▶ **What is required**
Go through the records and extract every line with the word "ngResource".

───── Record excerpts

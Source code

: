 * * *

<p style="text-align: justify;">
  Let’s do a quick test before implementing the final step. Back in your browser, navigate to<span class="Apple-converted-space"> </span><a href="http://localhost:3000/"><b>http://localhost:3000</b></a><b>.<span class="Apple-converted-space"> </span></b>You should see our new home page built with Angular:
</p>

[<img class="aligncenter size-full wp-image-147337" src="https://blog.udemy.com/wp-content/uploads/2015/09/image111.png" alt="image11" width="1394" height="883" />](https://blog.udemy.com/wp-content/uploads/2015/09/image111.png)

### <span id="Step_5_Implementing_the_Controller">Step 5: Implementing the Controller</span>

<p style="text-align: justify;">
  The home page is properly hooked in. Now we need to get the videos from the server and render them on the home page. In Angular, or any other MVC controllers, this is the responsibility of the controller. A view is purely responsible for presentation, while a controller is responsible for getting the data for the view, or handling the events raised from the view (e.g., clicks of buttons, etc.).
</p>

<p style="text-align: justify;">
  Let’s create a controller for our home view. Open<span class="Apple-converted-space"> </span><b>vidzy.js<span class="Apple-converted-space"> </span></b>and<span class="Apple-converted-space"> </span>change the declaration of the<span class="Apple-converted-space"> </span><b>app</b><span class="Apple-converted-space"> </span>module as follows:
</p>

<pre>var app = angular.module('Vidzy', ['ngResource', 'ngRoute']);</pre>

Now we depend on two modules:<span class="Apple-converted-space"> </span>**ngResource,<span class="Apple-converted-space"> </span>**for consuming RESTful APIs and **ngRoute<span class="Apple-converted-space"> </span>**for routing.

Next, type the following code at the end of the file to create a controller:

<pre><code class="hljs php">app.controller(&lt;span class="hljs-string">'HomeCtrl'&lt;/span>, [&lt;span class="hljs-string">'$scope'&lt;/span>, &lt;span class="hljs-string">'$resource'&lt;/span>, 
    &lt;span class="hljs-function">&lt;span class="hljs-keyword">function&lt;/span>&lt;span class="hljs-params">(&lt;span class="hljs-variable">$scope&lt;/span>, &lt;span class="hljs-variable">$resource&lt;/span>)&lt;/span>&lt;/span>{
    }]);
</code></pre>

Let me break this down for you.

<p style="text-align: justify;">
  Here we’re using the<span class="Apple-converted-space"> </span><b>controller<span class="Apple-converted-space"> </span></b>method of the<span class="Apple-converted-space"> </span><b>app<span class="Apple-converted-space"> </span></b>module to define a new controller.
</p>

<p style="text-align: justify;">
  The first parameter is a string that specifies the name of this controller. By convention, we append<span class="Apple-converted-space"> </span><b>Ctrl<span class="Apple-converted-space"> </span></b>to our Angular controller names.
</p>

──────────

▶ **Worked solution**
<pre>var app = angular.module('Vidzy', ['ngResource', 'ngRoute']);</pre>
Now we depend on two modules:<span class="Apple-converted-space"> </span>**ngResource,<span class="Apple-converted-space"> </span>**for consuming RESTful APIs and **ngRoute<span class="Apple-converted-space"> </span>**for routing.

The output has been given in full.